07/04/2020
A MP 936/20, também conhecida como “Programa Emergencial de Manutenção do Emprego e Renda”, se soma às alternativas já trazidas pela MP 927/2020, e tem por finalidade proporcionar às empresas alternativas para enfrentar a grave crise econômica instalada em razão da pandemia da Covid-19, bem como preservar o emprego e a renda dos trabalhadores, de forma a reduzir o impacto social decorrente das consequências do estado de calamidade pública.
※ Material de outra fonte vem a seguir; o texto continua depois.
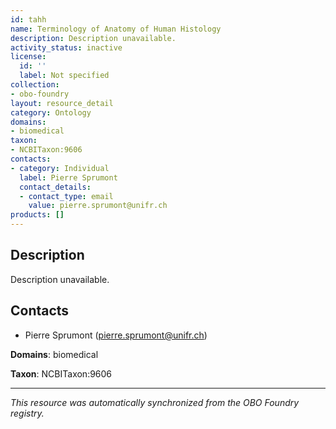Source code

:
 ```yaml
---
id: tahh
name: Terminology of Anatomy of Human Histology
description: Description unavailable.
activity_status: inactive
license:
  id: ''
  label: Not specified
collection:
- obo-foundry
layout: resource_detail
category: Ontology
domains:
- biomedical
taxon:
- NCBITaxon:9606
contacts:
- category: Individual
  label: Pierre Sprumont
  contact_details:
  - contact_type: email
    value: pierre.sprumont@unifr.ch
products: []
---
```


## Description

Description unavailable.

## Contacts

- Pierre Sprumont (pierre.sprumont@unifr.ch)

**Domains**: biomedical

**Taxon**: NCBITaxon:9606

---

*This resource was automatically synchronized from the OBO Foundry registry.*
Dentre as principais medias, destacam-se três de grande relevância:
Redução proporcional de jornada de trabalho e salário;
Suspensão temporária do contrato de trabalho;
Pagamento de benefício emergencial de manutenção do emprego e da renda, inclusive, em decorrência da redução de salários e suspensões de contratos de trabalho.
SALÁRIOS E JORNADAS
O plano prevê a redução dos salários e jornadas em 25%, 50% e 70%. No primeiro caso, os acordos podem ser individuais. Os demais exigem a participação dos sindicatos. Se as empresas optarem por tal medida, devem comunicar os trabalhadores com até 48 horas de antecedência. Já os sindicatos e o Ministério da Economia precisam receber o aviso com uma prévia de dez dias. Pelo texto, o procedimento tem prazo de até três meses. O governo federal pretende pagar a diferença do valor, com base no seguro-desemprego. Contudo, o benefício não ultrapassa o teto base do percentual previsto na tabela do Ministério do Trabalho e Emprego (TEM), sobre R$ 2.666,00.
ACORDOS
Os trabalhadores que recebem até R$ 3.135,00 mensais (três salários mínimos) ou acima de R$ 12.202,12 (duas vezes o teto do INSS) com Ensino Superior podem fazer acordos individuais e/ou coletivos. A decisão depende da negociação entre empregados e empregadores. Existe, ainda, a possibilidade de renegociar os acordos coletivos celebrados antes do Programa Emergencial.
FLEXIBILIDADE
Nos acordos coletivos, o percentual de redução é flexível, mas a compensação, fixa. Por exemplo, se a limitação das jornadas variar de 25% a 49,99%, o governo federal bancará 25% da parcela do seguro-desemprego e assim por diante nos demais percentuais (50% e 70%).
ISENÇÃO
As compensações pagas pelas empresas como incentivo à adesão aos acordos não podem ter natureza salarial. Além disso, devem ser isentas de IRPF e contribuição previdenciária. O texto prevê o desconto da base de cálculo de tributos pagos por empresas e do FGTS.
SUSPENSÃO DOS CONTRATOS
Outra medida consiste na suspensão dos contratos de trabalho, que funciona apenas se houver acordo coletivo. A MP n.º 927, do último dia 22, previa que o procedimento ocorresse por quatro meses, mas sem qualquer benefício ou pagamento aos trabalhadores. Agora, as condições mudaram. Se os empregadores com receita bruta abaixo de R$ 4,8 milhões anuais afastarem os seus funcionários, o governo federal assumirá 100% da remuneração dos empregados através do seguro-desemprego, cujo cálculo se dá pela média dos três últimos salários. Porém, o benefício possui um limite: faixa de salário médio de R$ 1.599,61 a R$ 2.666,29, de acordo com o percentual aplicado na tabela do MTE.
NADA DE TRABALHO
O contrato f**a interrompido temporariamente, ou seja, os trabalhadores não podem prestar qualquer tipo de serviço, nem em regime de teletrabalho, sob pena de pagamento de multa.
RETORNO
As pessoas recebem o valor como se estivessem desempregadas. No entanto, voltarão ao trabalho depois de, no máximo, dois meses. A medida tem prazo de até 60 dias.
FATURAMENTO MAIOR
Já para as empresas com faturamento anual acima de R$ 4,8 milhões, o governo federal bancará 70% com base no seguro-desemprego, f**ando a cargo delas os 30% restantes, enquanto verba indenizatória.
ESTABILIDADE
Em qualquer situação, existe a prerrogativa da estabilidade durante toda a extensão da medida escolhida e, ainda, no período equivalente. Por exemplo, se uma empresa optar por suspender os contratos de trabalho por 60 dias, ela não poderá demitir por quatro meses.
DEMISSÕES
Se, mesmo com as medidas, os trabalhadores forem demitidos após a crise, nada mudará no valor do seguro-desemprego.
A jornada de trabalho e o salário anteriormente pago serão restabelecidos quando houver a cessação do estado de calamidade pública, o encerramento do período pactuado no acordo individual ou pelo empregador no fim do período de redução.